SUPPLIED MATERIAL Start Marker
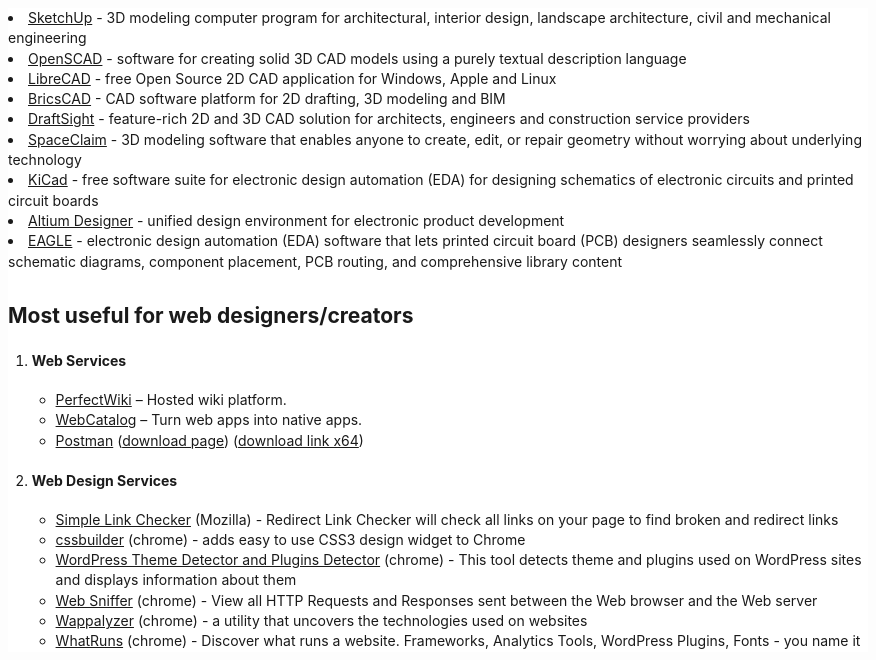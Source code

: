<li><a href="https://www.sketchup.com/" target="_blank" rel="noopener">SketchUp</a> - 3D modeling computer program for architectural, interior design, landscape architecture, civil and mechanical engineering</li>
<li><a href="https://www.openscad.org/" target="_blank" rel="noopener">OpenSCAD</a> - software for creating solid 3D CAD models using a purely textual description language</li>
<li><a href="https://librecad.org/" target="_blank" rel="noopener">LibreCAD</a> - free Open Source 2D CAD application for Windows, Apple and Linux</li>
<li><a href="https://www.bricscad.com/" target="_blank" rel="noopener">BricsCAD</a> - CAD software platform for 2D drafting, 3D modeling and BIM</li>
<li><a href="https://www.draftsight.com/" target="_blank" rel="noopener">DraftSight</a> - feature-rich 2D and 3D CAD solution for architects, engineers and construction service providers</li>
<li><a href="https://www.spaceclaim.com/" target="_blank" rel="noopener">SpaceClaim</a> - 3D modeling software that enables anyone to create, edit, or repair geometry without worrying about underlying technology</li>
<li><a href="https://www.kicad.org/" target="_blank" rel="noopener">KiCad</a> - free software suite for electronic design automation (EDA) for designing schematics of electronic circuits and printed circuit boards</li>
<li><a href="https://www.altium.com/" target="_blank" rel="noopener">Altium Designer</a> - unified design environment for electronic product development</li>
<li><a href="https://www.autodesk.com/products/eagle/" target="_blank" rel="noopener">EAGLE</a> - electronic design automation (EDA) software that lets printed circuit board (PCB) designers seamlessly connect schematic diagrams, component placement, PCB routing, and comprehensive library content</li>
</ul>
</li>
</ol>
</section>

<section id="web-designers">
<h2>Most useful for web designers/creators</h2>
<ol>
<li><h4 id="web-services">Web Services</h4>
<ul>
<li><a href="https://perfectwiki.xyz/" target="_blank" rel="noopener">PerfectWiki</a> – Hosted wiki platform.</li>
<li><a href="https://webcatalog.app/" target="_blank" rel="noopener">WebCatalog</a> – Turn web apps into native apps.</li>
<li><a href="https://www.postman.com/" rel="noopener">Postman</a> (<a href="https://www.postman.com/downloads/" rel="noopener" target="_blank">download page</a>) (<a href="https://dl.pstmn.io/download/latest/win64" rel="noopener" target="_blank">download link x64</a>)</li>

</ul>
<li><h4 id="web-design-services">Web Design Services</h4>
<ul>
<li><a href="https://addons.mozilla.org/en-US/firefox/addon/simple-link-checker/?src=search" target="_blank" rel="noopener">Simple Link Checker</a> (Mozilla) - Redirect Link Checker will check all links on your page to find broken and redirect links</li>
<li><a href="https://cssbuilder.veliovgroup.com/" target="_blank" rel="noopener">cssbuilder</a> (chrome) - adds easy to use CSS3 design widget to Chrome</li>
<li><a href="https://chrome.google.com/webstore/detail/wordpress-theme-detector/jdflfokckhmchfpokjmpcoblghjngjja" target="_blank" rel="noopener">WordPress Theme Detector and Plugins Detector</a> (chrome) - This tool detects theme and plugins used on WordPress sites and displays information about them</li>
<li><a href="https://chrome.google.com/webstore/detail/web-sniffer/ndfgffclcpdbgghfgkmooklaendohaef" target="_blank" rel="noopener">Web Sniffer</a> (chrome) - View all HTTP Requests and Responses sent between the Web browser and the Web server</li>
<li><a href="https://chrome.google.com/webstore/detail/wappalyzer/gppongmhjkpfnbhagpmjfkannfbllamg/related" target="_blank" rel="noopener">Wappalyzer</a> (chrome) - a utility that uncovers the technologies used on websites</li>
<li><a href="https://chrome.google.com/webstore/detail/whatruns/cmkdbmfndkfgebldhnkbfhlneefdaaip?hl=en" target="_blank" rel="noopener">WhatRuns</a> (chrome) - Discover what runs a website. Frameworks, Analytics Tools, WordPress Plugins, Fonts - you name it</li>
SUPPLIED MATERIAL End Marker
In the material above, find every line with the word "platform" and show it.

### TASK OUTPUT
<li><a href="https://www.bricscad.com/" target="_blank" rel="noopener">BricsCAD</a> - CAD software platform for 2D drafting, 3D modeling and BIM</li>
<li><a href="https://perfectwiki.xyz/" target="_blank" rel="noopener">PerfectWiki</a> – Hosted wiki platform.</li>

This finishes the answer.